• _Problem statement_
In the listing below, find the line that contains "- **Data Export**: Fast" and the line that contains "- **Security API**: Backend". Quote both and every line between them, exactly, and nothing more.

• _Records shown_

····················

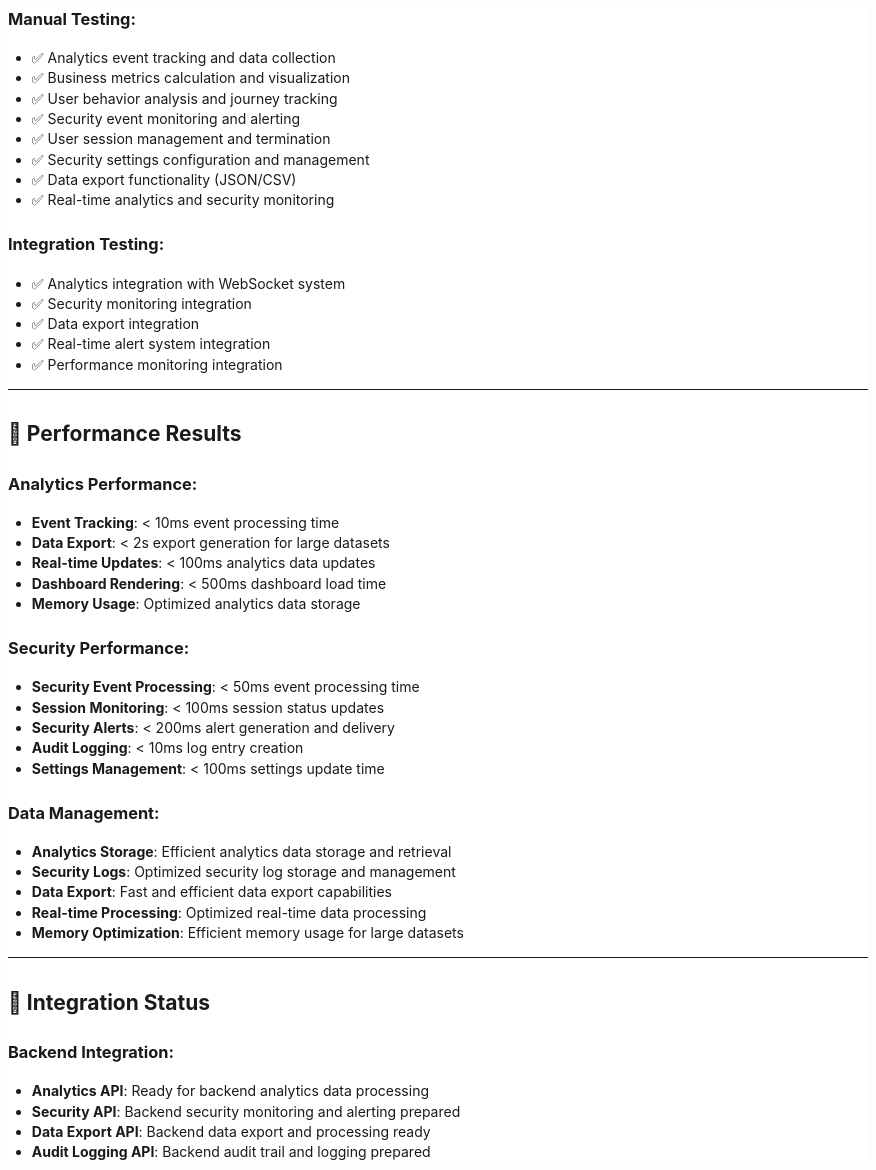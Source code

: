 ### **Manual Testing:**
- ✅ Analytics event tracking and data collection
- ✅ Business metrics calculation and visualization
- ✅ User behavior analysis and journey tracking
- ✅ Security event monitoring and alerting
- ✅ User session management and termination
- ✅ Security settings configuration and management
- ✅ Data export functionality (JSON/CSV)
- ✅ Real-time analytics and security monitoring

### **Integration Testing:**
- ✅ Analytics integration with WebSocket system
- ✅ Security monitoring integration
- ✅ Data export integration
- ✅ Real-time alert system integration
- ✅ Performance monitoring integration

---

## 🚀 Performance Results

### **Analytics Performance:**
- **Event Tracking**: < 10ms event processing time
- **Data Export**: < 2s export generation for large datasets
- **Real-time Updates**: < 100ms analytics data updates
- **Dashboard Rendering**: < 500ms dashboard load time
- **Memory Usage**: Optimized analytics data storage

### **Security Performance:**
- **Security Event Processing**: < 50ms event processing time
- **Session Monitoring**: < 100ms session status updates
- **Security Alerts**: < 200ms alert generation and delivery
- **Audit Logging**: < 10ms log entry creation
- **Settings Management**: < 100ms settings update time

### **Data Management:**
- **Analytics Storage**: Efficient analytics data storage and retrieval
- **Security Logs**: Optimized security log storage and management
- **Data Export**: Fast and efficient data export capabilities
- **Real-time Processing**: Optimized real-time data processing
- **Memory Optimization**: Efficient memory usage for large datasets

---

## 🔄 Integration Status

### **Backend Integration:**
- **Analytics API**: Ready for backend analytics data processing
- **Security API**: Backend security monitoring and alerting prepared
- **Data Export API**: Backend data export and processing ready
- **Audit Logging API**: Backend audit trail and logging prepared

····················

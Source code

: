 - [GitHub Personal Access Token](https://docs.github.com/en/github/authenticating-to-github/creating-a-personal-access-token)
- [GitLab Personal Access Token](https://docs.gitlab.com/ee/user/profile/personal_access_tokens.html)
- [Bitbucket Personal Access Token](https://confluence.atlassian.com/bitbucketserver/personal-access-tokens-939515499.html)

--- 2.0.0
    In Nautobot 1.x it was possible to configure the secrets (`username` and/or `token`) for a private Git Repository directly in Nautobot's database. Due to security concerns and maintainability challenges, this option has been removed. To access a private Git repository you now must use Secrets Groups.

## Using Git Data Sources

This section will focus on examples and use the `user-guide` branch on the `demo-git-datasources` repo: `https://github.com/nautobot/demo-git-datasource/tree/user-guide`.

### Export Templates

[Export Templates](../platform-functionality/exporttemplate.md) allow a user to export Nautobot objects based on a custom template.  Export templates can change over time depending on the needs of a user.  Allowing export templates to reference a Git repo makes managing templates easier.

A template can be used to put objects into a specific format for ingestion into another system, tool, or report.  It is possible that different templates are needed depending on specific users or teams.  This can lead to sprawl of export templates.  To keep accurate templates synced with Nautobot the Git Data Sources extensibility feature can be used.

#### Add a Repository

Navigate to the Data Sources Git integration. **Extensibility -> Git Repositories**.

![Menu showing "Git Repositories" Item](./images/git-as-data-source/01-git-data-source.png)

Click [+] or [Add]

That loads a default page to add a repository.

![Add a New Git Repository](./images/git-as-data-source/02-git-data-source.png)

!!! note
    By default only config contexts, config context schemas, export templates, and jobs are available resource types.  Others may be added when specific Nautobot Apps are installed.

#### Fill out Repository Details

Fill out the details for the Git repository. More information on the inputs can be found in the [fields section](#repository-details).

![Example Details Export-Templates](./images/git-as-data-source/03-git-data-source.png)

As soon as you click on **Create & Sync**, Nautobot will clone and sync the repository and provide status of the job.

····················

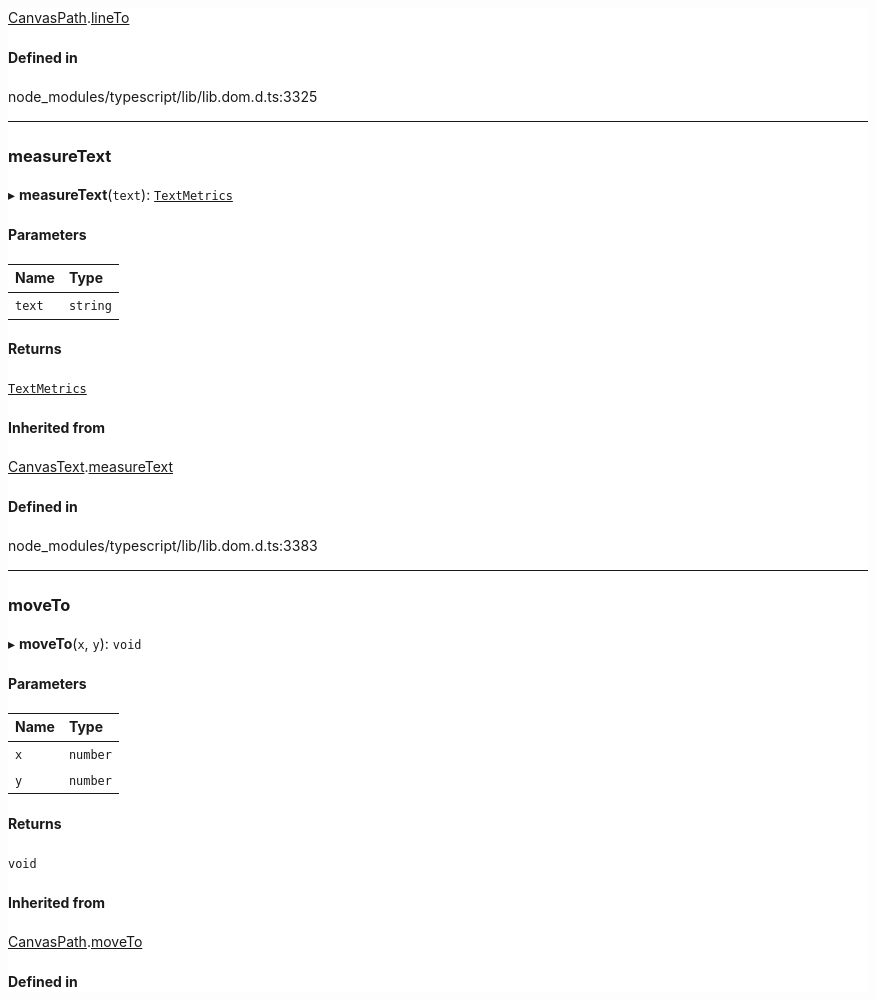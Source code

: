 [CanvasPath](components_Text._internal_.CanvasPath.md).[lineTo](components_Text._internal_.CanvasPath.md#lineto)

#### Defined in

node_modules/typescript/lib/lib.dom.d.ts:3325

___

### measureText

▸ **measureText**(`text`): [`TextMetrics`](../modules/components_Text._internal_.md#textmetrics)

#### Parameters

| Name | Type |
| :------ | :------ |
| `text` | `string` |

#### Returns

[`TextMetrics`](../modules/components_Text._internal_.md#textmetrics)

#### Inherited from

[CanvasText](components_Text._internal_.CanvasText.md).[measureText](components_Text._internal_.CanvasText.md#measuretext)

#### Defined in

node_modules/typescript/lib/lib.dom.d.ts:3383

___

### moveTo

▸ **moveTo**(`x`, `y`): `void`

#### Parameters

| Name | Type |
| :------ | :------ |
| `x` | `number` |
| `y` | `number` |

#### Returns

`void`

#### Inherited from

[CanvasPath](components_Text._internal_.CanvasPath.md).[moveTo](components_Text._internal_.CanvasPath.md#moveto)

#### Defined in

····················

• _Answer space_
- **Data Export**: Fast and efficient data export capabilities
- **Real-time Processing**: Optimized real-time data processing
- **Memory Optimization**: Efficient memory usage for large datasets

---

## 🔄 Integration Status

### **Backend Integration:**
- **Analytics API**: Ready for backend analytics data processing
- **Security API**: Backend security monitoring and alerting prepared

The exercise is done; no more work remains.